Tenho um material e pretendo voltar, mas não estou escrevendo. A crônica me absorveu de uma maneira! Gostaria ainda de continuar fazendo poesia, mas não adianta forçar essa barra. E gostaria de me voltar mais para ficção, que é o que tenho muito mais dificuldade de fazer, mas como leitora é o meu gênero preferido. Adoraria ser uma grande romancista, só que não vou ser nunca. Mas vou morrer tentando. Mas tem a crônica e prazo de entrega. É o meu trabalho mais burocrático.  São duas no domingo, uma para O Globo e outra para o Zero Hora. E uma na quarta-feira, para o Zero Hora também.

Independente do prazer, escrever é um ofício que te cansa em algum momento?
Não o ato de escrever. A exposição me cansa. Adoraria tirar um ano sabático, sair fora. Eu canso de mim, porque me coloco muito em tudo o que escrevo. Mas é normal também, são mais de 25 anos escrevendo.

E escrever para jornal e revista são compromissos que não podem falhar…
Não tem essa de “ficou doente”, nem nada. Se vai viajar, tem que deixar pronto antes. Mas o que me preocupa um pouco é que não tem mais assunto. O mundo não é tão original. Vejo as coisas acontecendo e não tenho vontade de comentar sobre isso mais, pois já foi comentado.

É como o Mick Jagger cantando Satisfaction mais uma vez.
Exatamente. E não tem mais o que fazer. E às vezes digo: “O que interessa o que penso sobre isso, caramba?”. O mundo está saturado de opinião. Eu preferia mil vezes não estar dando opinião e estar caminhando à beira-mar. Mas aí entra o lado profissional. Não é só porque ela é pública, tem um lado artístico, que será menos cansativo do que obturar uma cárie ou projetar um prédio.
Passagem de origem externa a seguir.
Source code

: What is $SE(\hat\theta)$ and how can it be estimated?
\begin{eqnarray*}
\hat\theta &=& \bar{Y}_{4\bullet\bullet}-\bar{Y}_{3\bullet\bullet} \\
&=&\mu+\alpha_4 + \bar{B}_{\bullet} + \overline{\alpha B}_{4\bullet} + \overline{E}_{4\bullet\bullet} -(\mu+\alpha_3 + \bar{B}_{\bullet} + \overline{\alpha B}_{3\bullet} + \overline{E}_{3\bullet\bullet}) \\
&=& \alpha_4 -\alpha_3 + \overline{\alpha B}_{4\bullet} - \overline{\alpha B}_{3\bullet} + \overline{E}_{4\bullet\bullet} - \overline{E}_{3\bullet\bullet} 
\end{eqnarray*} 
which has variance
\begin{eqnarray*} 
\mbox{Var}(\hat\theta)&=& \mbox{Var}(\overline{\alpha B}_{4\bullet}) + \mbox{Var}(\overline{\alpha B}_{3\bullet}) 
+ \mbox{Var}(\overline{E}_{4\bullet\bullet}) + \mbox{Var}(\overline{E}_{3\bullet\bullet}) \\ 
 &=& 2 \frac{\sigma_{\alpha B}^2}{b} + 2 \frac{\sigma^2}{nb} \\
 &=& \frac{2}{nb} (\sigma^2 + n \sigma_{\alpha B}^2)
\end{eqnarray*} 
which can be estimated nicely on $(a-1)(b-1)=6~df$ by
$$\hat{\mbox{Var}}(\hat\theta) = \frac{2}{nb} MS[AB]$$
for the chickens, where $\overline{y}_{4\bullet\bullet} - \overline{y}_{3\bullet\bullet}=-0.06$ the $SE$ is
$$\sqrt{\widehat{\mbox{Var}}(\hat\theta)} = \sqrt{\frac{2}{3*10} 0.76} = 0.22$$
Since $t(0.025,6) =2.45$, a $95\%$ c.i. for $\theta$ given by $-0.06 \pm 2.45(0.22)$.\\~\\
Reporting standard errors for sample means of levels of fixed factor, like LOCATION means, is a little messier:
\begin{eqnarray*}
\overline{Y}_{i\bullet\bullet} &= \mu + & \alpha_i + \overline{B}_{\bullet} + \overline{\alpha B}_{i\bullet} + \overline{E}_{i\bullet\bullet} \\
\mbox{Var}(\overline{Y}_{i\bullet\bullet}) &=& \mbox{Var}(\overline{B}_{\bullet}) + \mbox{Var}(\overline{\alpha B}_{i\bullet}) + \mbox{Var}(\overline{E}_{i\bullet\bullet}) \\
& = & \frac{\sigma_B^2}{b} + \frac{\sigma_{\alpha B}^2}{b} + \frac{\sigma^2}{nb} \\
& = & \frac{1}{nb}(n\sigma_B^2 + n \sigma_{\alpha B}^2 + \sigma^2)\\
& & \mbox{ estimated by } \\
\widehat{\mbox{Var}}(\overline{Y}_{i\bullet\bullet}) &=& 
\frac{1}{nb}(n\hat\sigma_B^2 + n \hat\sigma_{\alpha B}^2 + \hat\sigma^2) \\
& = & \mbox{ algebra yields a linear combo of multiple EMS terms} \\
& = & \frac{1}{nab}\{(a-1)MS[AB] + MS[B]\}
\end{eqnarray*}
Então, depois 28 anos de profissão como escritora, milhares de livros vendidos, adaptações de suas histórias para o teatro, cinema e TV… O que te sacia e move realmente hoje?
É tão difícil fazer isso sem parecer sentimentaloide. Eu não separo trabalho de vida. Não existe a Martha mãe, a Martha mulher, a Martha profissional, tá tudo enrolado. Reclamo que fico cansada, mas é óbvio que tenho muito prazer em escrever. E, provavelmente, se alguém dissesse: “Martha parou de escrever”, eu iria continuar escrevendo para mim mesma. O que me move é tudo. Uma vez, vi o Domingos Oliveira falando uma coisa que acho absolutamente genial. Ele adora sair para dar uma volta no quarteirão, para ver o que a vida oferece. E, cada vez que acordo, é essa a minha volta no quarteirão. Eu tenho um amor pela vida… Viver por viver… É a única coisa que a gente tem e ponto.